Yes, composite resin actually bonded micro-mechanically to enamel and dentine. This unique characteristic helps to strengthen the remaining tooth structure and restore its original physical integrity. The resin formed a microscopic hybrid layer between the composite material and surface of dentine. Infiltration of bonding agent into the dentinal tubules creates adhesive tags that are responsible for the bonding. High bond strength to tooth structure is now possible with the improvement in latest generations of dentine bonding agent.

Conservative tooth preparation

Thanks to the high tech bonding to tooth structure, dentist has no longer had to create retentive feature in the cavity preparation like they used to in amalgam filling. We can preserve healthy tooth structure after minimally invasive caries removal. This helps to maintain tooth integrity and reduce risk of fracture or developing a crack over the years.

Versatility

Dentist can add or repair composite filling easily without removing the whole filing. In case of small chip off, it is possible to add new composite on existing filling, provided there is no underlying problem. Once ready, the assistant will shine the blue light on the composite to make it hardened within seconds. Composite achieves its ultimate strength right away, enabling patient to use the tooth to bite and chew straight away after your dental visit.

No corrosion

Unlike other metal option, composite resin does not corrode at all. It has now improved wear characteristic and ability to retained its gloss in many years, making it a lasting option.

Glass Ionomer

Another tooth coloured filling material is glass ionomer cement (GIC). It is based on the reaction of silicate glass-powder (calcium aluminofluorosilicate glass) and and polyacrylic acid. The major advantage of GIC is its fluorosis releasing capability that helps to prevent future decay. GIC is also more hydrophilic, making them to be an alternative of moisture sensitive composite resin in the cases where optimum moisture control is difficult to achieve. Interestingly, GIC chemically bonded to tooth structure by formation of ionic bonds between carboxylate groups (in GIC) and calcium (in the tooth). GIC is commonly used in kids or caries prone individual where the filling site is not particularly subjected to heavy biting forces.

Amalgam

This type of silver filling has more than 150 years of clinical history.
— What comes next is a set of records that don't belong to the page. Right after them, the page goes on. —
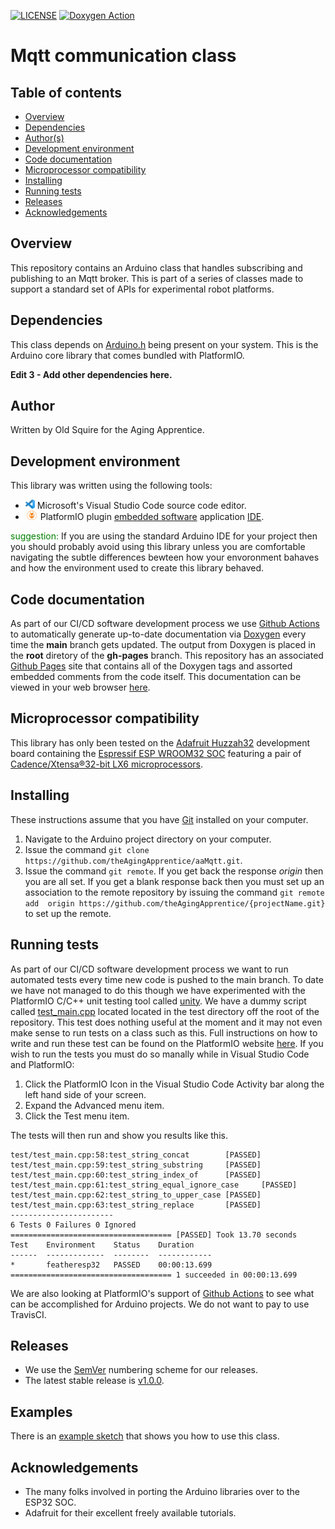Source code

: [![LICENSE](https://img.shields.io/badge/license-MIT-blue.svg)](https://raw.githubusercontent.com/mmistakes/minimal-mistakes/master/LICENSE)
[![Doxygen Action](https://github.com/theAgingApprentice/aaChip/actions/workflows/main.yml/badge.svg?event=push)](https://github.com/theAgingApprentice/aaChip/actions/workflows/main.yml)

# Mqtt communication class 

## Table of contents
* [Overview](#Overview)
* [Dependencies](#Dependencies)
* [Author(s)](#Author)
* [Development environment](#Development-environment)
* [Code documentation](#Code-documentation)
* [Microprocessor compatibility](#Microprocessor-compatibility)
* [Installing](#Installing)
* [Running tests](#Running-tests)
* [Releases](#Releases)
* [Acknowledgements](#Acknowledgements)

## Overview
This repository contains an Arduino class that handles subscribing and publishing to an Mqtt broker. This is part of a series of classes made to support a standard set of APIs for experimental robot platforms. 

## Dependencies
This class depends on <a href="https://github.com/espressif/arduino-esp32">
Arduino.h</a> being present on your system. This is the Arduino core library
that comes bundled with PlatformIO.

**Edit 3 - Add other dependencies here.**

## Author
Written by Old Squire for the Aging Apprentice.

## Development environment
This library was written using the following tools:
* [<img src="/img/vscLogo.png" width="15" height="15">](https://code.visualstudio.com/docs) 
Microsoft's Visual Studio Code source code editor. 
* [<img src="/img/pioLogo.png" width="20" height="15">](https://platformio.org/) 
PlatformIO plugin 
[embedded software](https://en.wikipedia.org/wiki/Embedded_software) application 
[IDE](https://en.wikipedia.org/wiki/Integrated_development_environment). 

<span style="color:green">suggestion:</span> If you are using the standard 
Arduino IDE for your project then you should probably avoid using this library 
unless you are comfortable navigating the subtle differences bewteen how your 
envoronment bahaves and how the environment used to create this library behaved.

## Code documentation
As part of our CI/CD software development process we use 
[Github Actions](https://docs.github.com/en/actions) to automatically generate
up-to-date documentation via [Doxygen](https://www.doxygen.nl/index.html) every 
time the **main** branch gets updated. The output from Doxygen is placed in the 
**root** diretory of the **gh-pages** branch. This repository has an associated 
[Github Pages](https://pages.github.com/) site that contains all of the Doxygen
tags and assorted embedded comments from the code itself. This documentation 
can be viewed in your web browser 
[here](https://theagingapprentice.github.io/aaMqtt/html/index.html).    

## Microprocessor compatibility
This library has only been tested on the [Adafruit Huzzah32](https://learn.adafruit.com/adafruit-huzzah32-esp32-feather) development board containing the [Espressif ESP WROOM32 SOC](https://www.espressif.com/sites/default/files/documentation/esp32_datasheet_en.pdf) featuring a pair of [Cadence/Xtensa®32-bit LX6 microprocessors](https://mirrobo.ru/wp-content/uploads/2016/11/Cadence_Tensillica_Xtensa_LX6_ds.pdf). 

## Installing
These instructions assume that you have [Git](https://git-scm.com/) installed on 
your computer.

1. Navigate to the Arduino project directory on your computer.
2. Issue the command `git clone https://github.com/theAgingApprentice/aaMqtt.git`.
3. Issue the command `git remote`. If you get back the response *origin* then 
you are all set. If you get a blank response back then you must set up an 
association to the remote repository by issuing the command `git remote add 
origin https://github.com/theAgingApprentice/{projectName.git}` to set up the remote. 

## Running tests
As part of our CI/CD software development process we want to run automated tests 
every time new code is pushed to the main branch. To date we have not managed to
do this though we have experimented with the PlatformIO C/C++ unit testing tool 
called [unity](https://github.com/ThrowTheSwitch/Unity). We have a dummy script
called [test_main.cpp](test/test_main.cpp) located located in the test directory 
off the root of the repository. This test does nothing useful at the moment and
it may not even make sense to run tests on a class such as this. Full 
instructions on how to write and run these test can be found on the PlatformIO 
website 
[here](https://docs.platformio.org/en/latest/tutorials/espressif32/arduino_debugging_unit_testing.html#writing-unit-tests). 
If you wish to run the tests you must do so manally while in Visual Studio Code 
and PlatformIO:

1. Click the PlatformIO Icon in the Visual Studio Code Activity bar along the left
hand side of your screen.
2. Expand the Advanced menu item.
3. Click the Test menu item.

The tests will then run and show you results like this.

```
test/test_main.cpp:58:test_string_concat        [PASSED]
test/test_main.cpp:59:test_string_substring     [PASSED]
test/test_main.cpp:60:test_string_index_of      [PASSED]
test/test_main.cpp:61:test_string_equal_ignore_case     [PASSED]
test/test_main.cpp:62:test_string_to_upper_case [PASSED]
test/test_main.cpp:63:test_string_replace       [PASSED]
-----------------------
6 Tests 0 Failures 0 Ignored
==================================== [PASSED] Took 13.70 seconds 
Test    Environment    Status    Duration
------  -------------  --------  ------------
*       featheresp32   PASSED    00:00:13.699
==================================== 1 succeeded in 00:00:13.699 
```

We are also looking at PlatformIO's support of 
[Github Actions](https://docs.platformio.org/en/latest/integration/ci/github-actions.html) 
to see what can be accomplished for Arduino projects. We do not want to pay to 
use TravisCI. 

## Releases
* We use the [SemVer](http://semver.org/) numbering scheme for our releases. 
* The latest stable release is [v1.0.0](https://github.com/theAgingApprentice/aaMqtt/releases/tag/v1.0.0). 

## Examples
There is an [example sketch](https://github.com/theAgingApprentice/Mqtt/blob/main/examples/simpleExample/simpleExample.cpp) that shows you how to use this class.  

## Acknowledgements
* The many folks involved in porting the Arduino libraries over to the ESP32 SOC.
* Adafruit for their excellent freely available tutorials.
It is made from amalgamation of metal alloy (tin, copper, silver, zinc) and mercury. Despite the scary “mercury” in the ingredient list, amalgam has long proven safety record supported by reliable scientific researches done worldwide. It is very strong and long-lasting. However, the metal appearance, invasive cavity preparation, patient acceptance and tendency to develop cracked tooth have limited its use in recent years. Amalgam doesn’t bond to tooth structure. That’s why additional tooth structure has to be removed after caries removal in order to create retentive features. We do not recommend to remove or replace amalgam in good condition. Unless it is defective or developed secondary caries. This practice is in line with FDA recommendation in this matter. Many alternatives are now available including composite filling, indirect inlay and onlay.